NEW DELHI : Beverage Maker Coca-Cola India Pvt. Ltd is once again promoting returnable glass bottles, after years of focusing on disposable plastic bottles. The change helps the company reach more users and reduce packaging costs, a company executive said.
Over the years, beverage companies have gradually moved away from the ubiquitous returnable glass bottles, replacing them with easy-to-carry and store PET bottles, which now dominate the industry.
“In 2021, we could predict that inflation will be one of the major challenges in the coming year and the glass bottle is the packaging least impacted by inflation. It also gives us an affordable game in many large parts of India,” Sanket Ray, president for India and Southwest Asia, Coca-Cola, said in an interview.
The bottles were deployed last year in a ₹10 prizes (200ml) in select states are available in the company’s best-selling brands such as Coca-Cola, Thums Up and Sprite. In some markets, glass bottles now account for 30% of beverage sales. In total, they represent just under 10% of the company’s activity.
Coca-Cola’s move comes at a time when inflation is eating away at household budgets, driving up the prices of everything from soaps to fuel. As a result, shoppers are looking for more affordable packs or turning to cheaper brands.
Soft drink maker Sprite and Coca-Cola said it has lowered the prices of these glass bottles from ₹12-14 at ₹10 in seven states in India to carry out its accessibility program.
“We started expanding distribution, introducing more glass and putting marketing into it,” Ray said. The company is seeing “very strong momentum” in sales of these bottles, largely driven by demand from small towns and rural areas.
In the three months ended March 31, 2022, the company sold an additional 500 million bottles in India. Nearly 70% of those incremental transactions were driven by small packaging such as returnable glass bottles and affordable single-serve PET packaging, the company said in a statement. Its business in India increased in the mid-teens in the first quarter of the current year thanks to an early summer and an improvement in out-of-home consumption.
Consumer packaged goods companies are also witnessing unprecedented inflation in input costs, with prices for everything from packaging materials to edible oils rising.

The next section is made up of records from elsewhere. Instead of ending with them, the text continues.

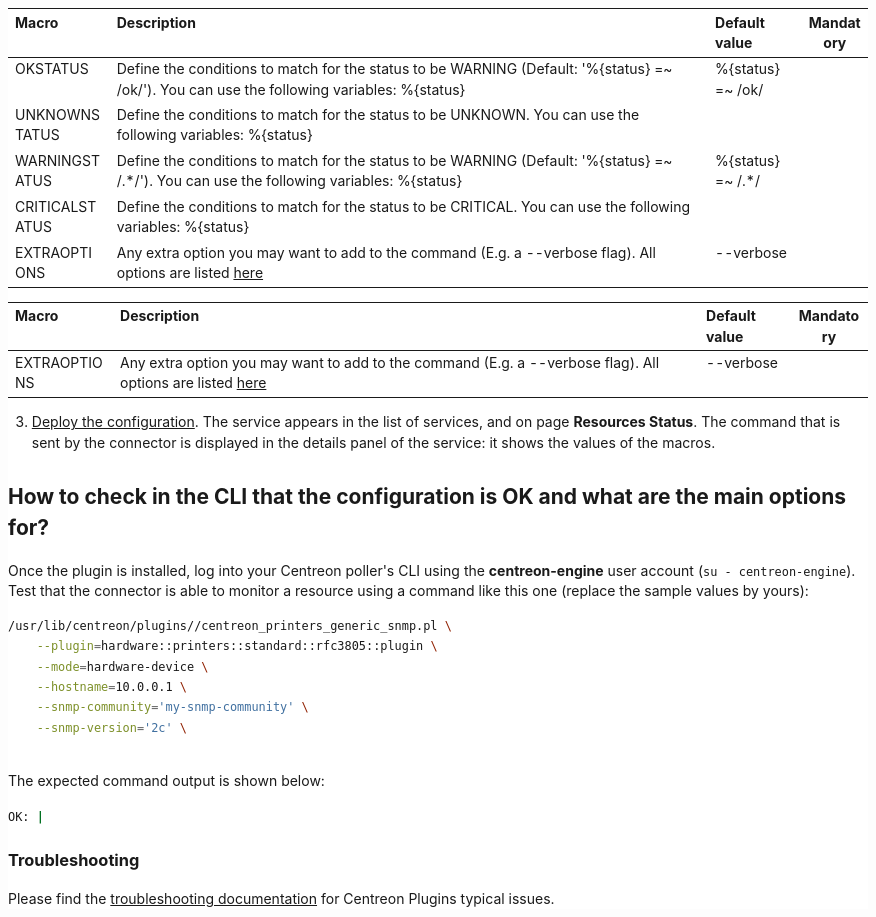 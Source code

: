 | Macro          | Description                                                                                                                                | Default value     | Mandatory   |
|:---------------|:-------------------------------------------------------------------------------------------------------------------------------------------|:------------------|:-----------:|
| OKSTATUS       | Define the conditions to match for the status to be WARNING (Default: '%{status} =~ /ok/'). You can use the following variables: %{status} | %{status} =~ /ok/ |             |
| UNKNOWNSTATUS  | Define the conditions to match for the status to be UNKNOWN. You can use the following variables: %{status}                                |                   |             |
| WARNINGSTATUS  | Define the conditions to match for the status to be WARNING (Default: '%{status} =~ /.*/'). You can use the following variables: %{status} | %{status} =~ /.*/ |             |
| CRITICALSTATUS | Define the conditions to match for the status to be CRITICAL. You can use the following variables: %{status}                               |                   |             |
| EXTRAOPTIONS   | Any extra option you may want to add to the command (E.g. a --verbose flag). All options are listed [here](#available-options)                                        | --verbose         |             |

</TabItem>
<TabItem value="Printer-Hardware" label="Printer-Hardware">

| Macro        | Description                                                                                         | Default value     | Mandatory   |
|:-------------|:----------------------------------------------------------------------------------------------------|:------------------|:-----------:|
| EXTRAOPTIONS | Any extra option you may want to add to the command (E.g. a --verbose flag). All options are listed [here](#available-options) | --verbose         |             |

</TabItem>
</Tabs>

3. [Deploy the configuration](/docs/monitoring/monitoring-servers/deploying-a-configuration). The service appears in the list of services, and on page **Resources Status**. The command that is sent by the connector is displayed in the details panel of the service: it shows the values of the macros.

## How to check in the CLI that the configuration is OK and what are the main options for?

Once the plugin is installed, log into your Centreon poller's CLI using the
**centreon-engine** user account (`su - centreon-engine`). Test that the connector 
is able to monitor a resource using a command like this one (replace the sample values by yours):

```bash
/usr/lib/centreon/plugins//centreon_printers_generic_snmp.pl \
	--plugin=hardware::printers::standard::rfc3805::plugin \
	--mode=hardware-device \
	--hostname=10.0.0.1 \
	--snmp-community='my-snmp-community' \
	--snmp-version='2c' \
	
```

The expected command output is shown below:

```bash
OK: | 

```

### Troubleshooting

Please find the [troubleshooting documentation](../getting-started/how-to-guides/troubleshooting-plugins.md)
for Centreon Plugins typical issues.
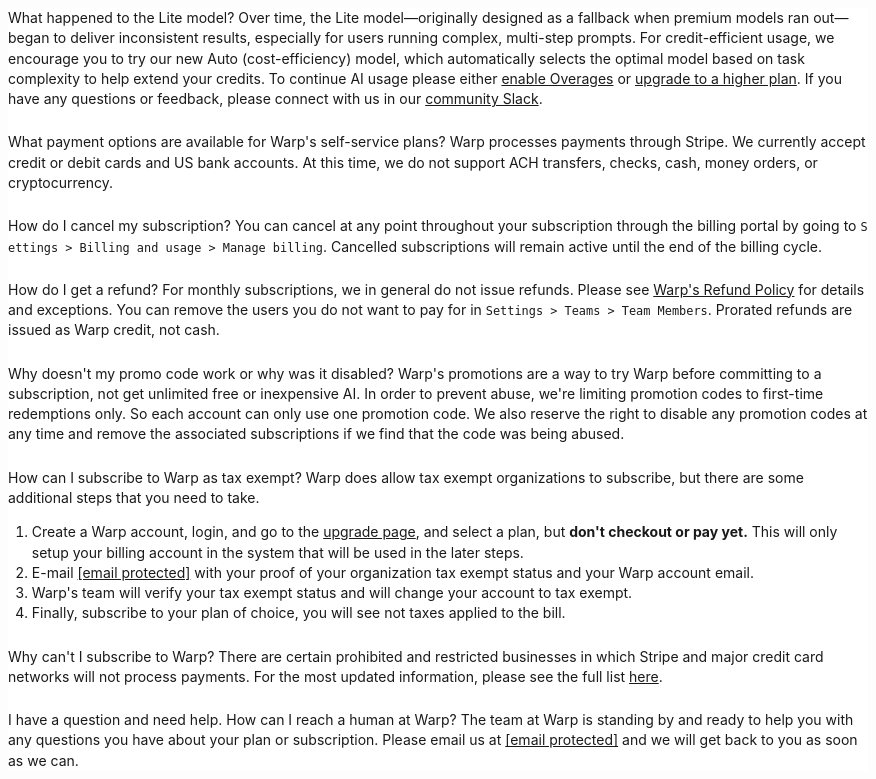 ### 
[](#what-happened-to-the-lite-model)
What happened to the Lite model?
Over time, the Lite model—originally designed as a fallback when premium models ran out—began to deliver inconsistent results, especially for users running complex, multi-step prompts.
For credit-efficient usage, we encourage you to try our new Auto (cost-efficiency) model, which automatically selects the optimal model based on task complexity to help extend your credits. To continue AI usage please either [enable Overages](/support-and-billing/plans-and-pricing/usage-overages) or [upgrade to a higher plan](/support-and-billing/plans-and-pricing#how-can-i-upgrade-for-more-warp-ai-credits).
If you have any questions or feedback, please connect with us in our [community Slack](/support-and-billing/sending-us-feedback#sending-warp-feedback).
### 
[](#what-payment-options-are-available-for-warps-self-service-plans)
What payment options are available for Warp's self-service plans?
Warp processes payments through Stripe. We currently accept credit or debit cards and US bank accounts.
At this time, we do not support ACH transfers, checks, cash, money orders, or cryptocurrency.
### 
[](#how-do-i-cancel-my-subscription)
How do I cancel my subscription?
You can cancel at any point throughout your subscription through the billing portal by going to `Settings > Billing and usage > Manage billing`. Cancelled subscriptions will remain active until the end of the billing cycle.
### 
[](#how-do-i-get-a-refund)
How do I get a refund?
For monthly subscriptions, we in general do not issue refunds. Please see [Warp's Refund Policy](/support-and-billing/plans-and-pricing#warps-refund-policy) for details and exceptions. 
You can remove the users you do not want to pay for in `Settings > Teams > Team Members`. Prorated refunds are issued as Warp credit, not cash.
### 
[](#why-doesnt-my-promo-code-work-or-why-was-it-disabled)
Why doesn't my promo code work or why was it disabled?
Warp's promotions are a way to try Warp before committing to a subscription, not get unlimited free or inexpensive AI. In order to prevent abuse, we're limiting promotion codes to first-time redemptions only. 
So each account can only use one promotion code. We also reserve the right to disable any promotion codes at any time and remove the associated subscriptions if we find that the code was being abused. 
### 
[](#how-can-i-subscribe-to-warp-as-tax-exempt)
How can I subscribe to Warp as tax exempt?
Warp does allow tax exempt organizations to subscribe, but there are some additional steps that you need to take.
 1. Create a Warp account, login, and go to the [upgrade page](https://app.warp.dev/upgrade), and select a plan, but **don't checkout or pay yet.** This will only setup your billing account in the system that will be used in the later steps.
 2. E-mail [[email protected]](/cdn-cgi/l/email-protection#35575c59595c5b5275425447451b515043) with your proof of your organization tax exempt status and your Warp account email.
 3. Warp's team will verify your tax exempt status and will change your account to tax exempt.
 4. Finally, subscribe to your plan of choice, you will see not taxes applied to the bill.
### 
[](#why-cant-i-subscribe-to-warp)
Why can't I subscribe to Warp?
There are certain prohibited and restricted businesses in which Stripe and major credit card networks will not process payments. For the most updated information, please see the full list [here](https://stripe.com/legal/restricted-businesses).
### 
[](#i-have-a-question-and-need-help.-how-can-i-reach-a-human-at-warp)
I have a question and need help. How can I reach a human at Warp?
The team at Warp is standing by and ready to help you with any questions you have about your plan or subscription. Please email us at [[email protected]](/cdn-cgi/l/email-protection#3f5d5653535651587f485e4d4f115b5a49) and we will get back to you as soon as we can.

“For us, logistics costs are a significant part of our costs. Also, any increase in the price of fuel has an impact on the cost of the resin (plastic),” he said.
Glass bottles, Ray said, are the least affected by inflation due to the negligible cost of packaging materials. “It’s a one-time cost and the bottles are rotated,” Ray said.
Ray said inflation is a “big deal” for every consumer business.
“We expected inflation to be between 3% and 5%, which has increased to some extent now. Inflation is going to be part of the strategy; if we want to grow in India, we have to focus on affordability as a solution. For that, we need to invest in glass bottles,” he added.
The company also took pricing action in the last quarter of 2021.
“We’ve been playing around with our packs, which is revenue growth management, especially packs and prizes. For example, when we took prices on large PET packaging, we also strongly increased our focus on the ₹10 price levels thanks to our glass bottles. We’ve revived it strongly in a few markets, to see that we’re not losing consumers to the impact of inflation,” he said.
India isn’t the only market where Coca-Cola is trying glass bottles to stave off inflation – a recent Reuters report said Coca-Cola is expanding distribution of its cheaper returnable glass bottles in several markets emerging.
Meanwhile, Coca-Cola also plans to sell its products in more stores as traditional commerce makes a smart recovery.
The company added 250,000 outlets to its distribution network of four million stores during the March quarter. It will add a similar set of numbers over the next two quarters.